Several studies have found that swimming can improve your cardiac and respiratory systems. This is true even though swimmers tend to weigh more and have more body fat than runners or cyclists. Swimming is beneficial in this regard not only because it can provide an aerobic workout, but because the resistance provided by the water builds muscle (and muscle weighs more than fat), which helps with blood circulation.
Studies on the effects of swimming on weight have produced inconsistent results. While swimming burns a lot of calories; about 600 per hour, on average, depending on the stroke and intensity, recreational swimmers tend to lose less weight than other aerobic activities, such as running, cycling or brisk walking. This could be because cold water dissipates more heat from the body than air at the same temperature does, and there’s some evidence that this leads to increased appetite in the hours after swimming.

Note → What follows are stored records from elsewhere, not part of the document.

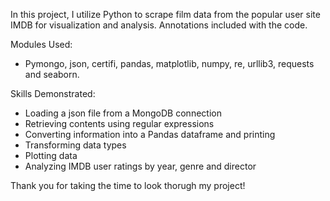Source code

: In this project, I utilize Python to scrape film data from the popular user site IMDB for visualization and analysis. Annotations included with the code.

Modules Used:
- Pymongo, json, certifi, pandas, matplotlib, numpy, re, urllib3, requests and seaborn.

Skills Demonstrated:
- Loading a json file from a MongoDB connection
- Retrieving contents using regular expressions
- Converting information into a Pandas dataframe and printing
- Transforming data types
- Plotting data
- Analyzing IMDB user ratings by year, genre and director

Thank you for taking the time to look thorugh my project!
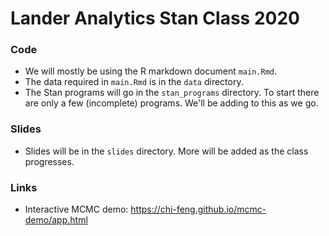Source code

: # Lander Analytics Stan Class 2020

### Code 

* We will mostly be using the R markdown document `main.Rmd`. 
* The data required in `main.Rmd` is in the `data` directory. 
* The Stan programs will go in the `stan_programs` directory. To start there are only a few (incomplete) programs. We'll be adding to this as we go.

### Slides

* Slides will be in the `slides` directory. More will be added as the class progresses.

### Links

* Interactive MCMC demo: https://chi-feng.github.io/mcmc-demo/app.html

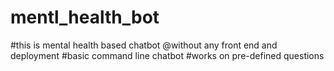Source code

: # mentl_health_bot

#this is mental health based chatbot 
@without any front end and deployment
#basic command line chatbot
#works on pre-defined questions
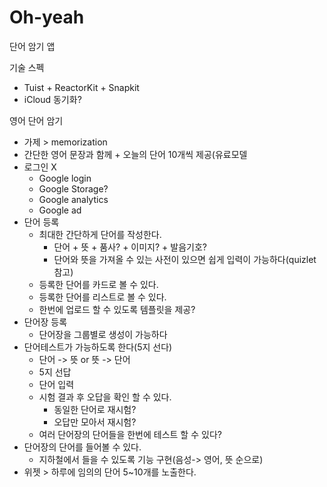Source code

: # Oh-yeah
단어 암기 앱

기술 스펙
* Tuist + ReactorKit + Snapkit
* iCloud 동기화?

영어 단어 암기
* 가제 > memorization
* 간단한 영어 문장과 함께 + 오늘의 단어 10개씩 제공(유료모델
* 로그인 X
    * Google login
    * Google Storage?
    * Google analytics
    * Google ad
* 단어 등록
    * 최대한 간단하게 단어를 작성한다.
        * 단어 + 뜻 + 품사? + 이미지? + 발음기호?
        * 단어와 뜻을 가져올 수 있는 사전이 있으면 쉽게 입력이 가능하다(quizlet 참고)
    * 등록한 단어를 카드로 볼 수 있다.
    * 등록한 단어를 리스트로 볼 수 있다.
    * 한번에 업로드 할 수 있도록 템플릿을 제공?
* 단어장 등록
    * 단어장을 그룹별로 생성이 가능하다
* 단어테스트가 가능하도록 한다(5지 선다)
    * 단어 -> 뜻 or 뜻 -> 단어
    * 5지 선답
    * 단어 입력
    * 시험 결과 후 오답을 확인 할 수 있다.
        * 동일한 단어로 재시험?
        * 오답만 모아서 재시험?
    * 여러 단어장의 단어들을 한번에 테스트 할 수 있다?
* 단어장의 단어를 들어볼 수 있다.
    * 지하철에서 들을 수 있도록 기능 구현(음성-> 영어, 뜻 순으로)
* 위젯 > 하루에 임의의 단어 5~10개를 노출한다.
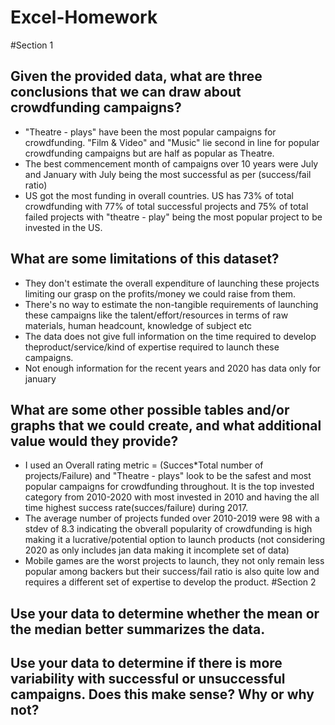 # Excel-Homework
#Section 1
## Given the provided data, what are three conclusions that we can draw about crowdfunding campaigns?
* "Theatre - plays" have been the most popular campaigns for crowdfunding. "Film & Video" and "Music" lie second in line for popular crowdfunding campaigns but are half as popular as Theatre.
* The best commencement month of campaigns over 10 years were July and January with July being the most successful as per (success/fail ratio)
* US got the most funding in overall countries. US has 73% of total crowdfunding with 77% of total successful projects and 75% of total failed projects with "theatre - play" being the most popular project to be invested in the US.
## What are some limitations of this dataset?
* They don't estimate the overall expenditure of launching these projects limiting our grasp on the profits/money we could raise from them.
* There's no way to estimate the non-tangible requirements of launching these campaigns like the talent/effort/resources in terms of raw materials, human headcount, knowledge of subject etc
* The data does not give full information on the time required to develop theproduct/service/kind of expertise required to launch these campaigns.
* Not enough information for the recent years and 2020 has data only for january
## What are some other possible tables and/or graphs that we could create, and what additional value would they provide?
* I used an Overall rating metric = (Succes*Total number of projects/Failure) and "Theatre - plays" look to be the safest and most popular campaigns for crowdfunding throughout. It is the top invested category from 2010-2020 with most invested in 2010 and having the all time highest success rate(succes/failure) during 2017.
* The average number of projects funded over 2010-2019 were 98 with a stdev of 8.3 indicating the obverall popularity of crowdfunding is high making it a lucrative/potential option to launch products (not considering 2020 as only includes jan data making it incomplete set of data)
* Mobile games are the worst projects to launch, they not only remain less popular among backers but their success/fail ratio is also quite low and requires a different set of expertise to develop the product.
#Section 2
## Use your data to determine whether the mean or the median better summarizes the data.
## Use your data to determine if there is more variability with successful or unsuccessful campaigns. Does this make sense? Why or why not?

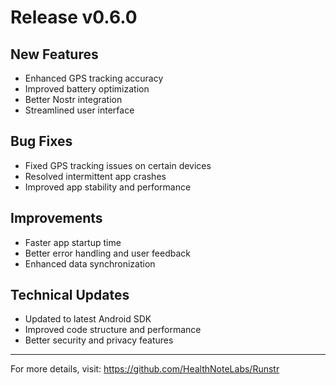 # Release v0.6.0

## New Features
- Enhanced GPS tracking accuracy
- Improved battery optimization
- Better Nostr integration
- Streamlined user interface

## Bug Fixes
- Fixed GPS tracking issues on certain devices
- Resolved intermittent app crashes
- Improved app stability and performance

## Improvements
- Faster app startup time
- Better error handling and user feedback
- Enhanced data synchronization

## Technical Updates
- Updated to latest Android SDK
- Improved code structure and performance
- Better security and privacy features

---

For more details, visit: https://github.com/HealthNoteLabs/Runstr
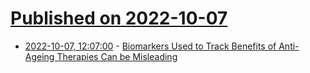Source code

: # [Published on 2022-10-07](index.md)

* [2022-10-07, 12:07:00](https://soylentnews.org/article.pl?sid=22/10/06/1736246&from=rss) - [Biomarkers Used to Track Benefits of Anti-Ageing Therapies Can be Misleading](https://soylentnews.org/article.pl?sid=22/10/06/1736246&from=rss)
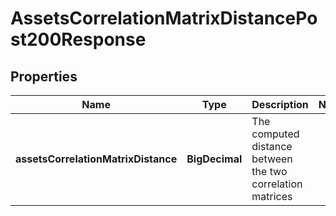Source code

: 

# AssetsCorrelationMatrixDistancePost200Response


## Properties

| Name | Type | Description | Notes |
|------------ | ------------- | ------------- | -------------|
|**assetsCorrelationMatrixDistance** | **BigDecimal** | The computed distance between the two correlation matrices |  |



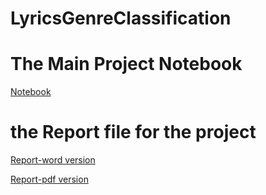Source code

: # LyricsGenreClassification
# The Main Project Notebook
[Notebook](https://github.com/danonprice/LyricsGenreClassification/blob/master/FinalProject/final_project_workbook.ipynb)

# the Report file for the project
[Report-word version](https://github.com/danonprice/LyricsGenreClassification/blob/master/FinalProject/final_paper.docx)

[Report-pdf version](https://github.com/danonprice/LyricsGenreClassification/blob/master/FinalProject/final_paper.pdf)
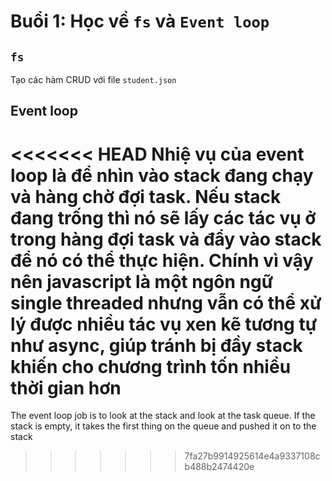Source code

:# Buổi 1: Học về `fs` và `Event loop`
## `fs`
Tạo các hàm CRUD với file `student.json`

## Event loop
<<<<<<< HEAD
Nhiệ vụ của event loop là để nhìn vào stack đang chạy và hàng chờ đợi task. Nếu stack đang trống thì nó sẽ lấy các tác vụ ở trong hàng đợi task và đẩy vào stack để nó có thể thực hiện. Chính vì vậy nên javascript là một ngôn ngữ single threaded nhưng vẫn có thể  xử lý được nhiều tác vụ xen kẽ tương tự như async, giúp tránh bị đầy stack khiến cho chương trình tốn nhiều thời gian hơn
=======
The event loop job is to look at the stack and look at the task queue. If the stack is empty, it takes the first thing on the queue and pushed it on to the stack
>>>>>>> 7fa27b9914925614e4a9337108cb488b2474420e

You’ll burn the most calories while doing the butterfly stroke or a fast crawl. Next in line are the breaststroke and backstroke, then the sidestroke. It’s always a good idea to do a few different strokes for a well-balanced workout.
Even if swimming doesn’t help you lose weight, it can help reduce body fat and waist size, while toning all your major muscles. Swimming is also a good way for runners and cyclists to cross-train, because it uses different muscles.
Swimming and water workouts get a “thumbs up” for people with arthritis or other musculoskeletal issues, especially if they are overweight. Exercising in warm water can relieve joint stiffness, and pain, and increase your flexibility. It’s easier to move around in water, and water brings relief by reducing the weight load on your knees and other joints.
Many types of exercise are good for back pain, but water workouts are among the best. A 2009 study found that aquatic exercise helped relieve chronic back pain better than a land-based program. Also in 2009, a review article in Clinical Rehabilitation found sufficient evidence to conclude that aquatic exercise is a safe and effective way to relieve chronic lower back pain. Working out in water is now known to reduce the stress on the spine, promotes muscle relaxation and improves joint flexibility.
Did you know that even a slow, smooth swim can burn over 200 calories in half an hour and a fast front crawl can burn as many calories as an 8 mph run? Because water is about 800 times denser than air, you can work harder, and burn more calories, while in the pool than out of it.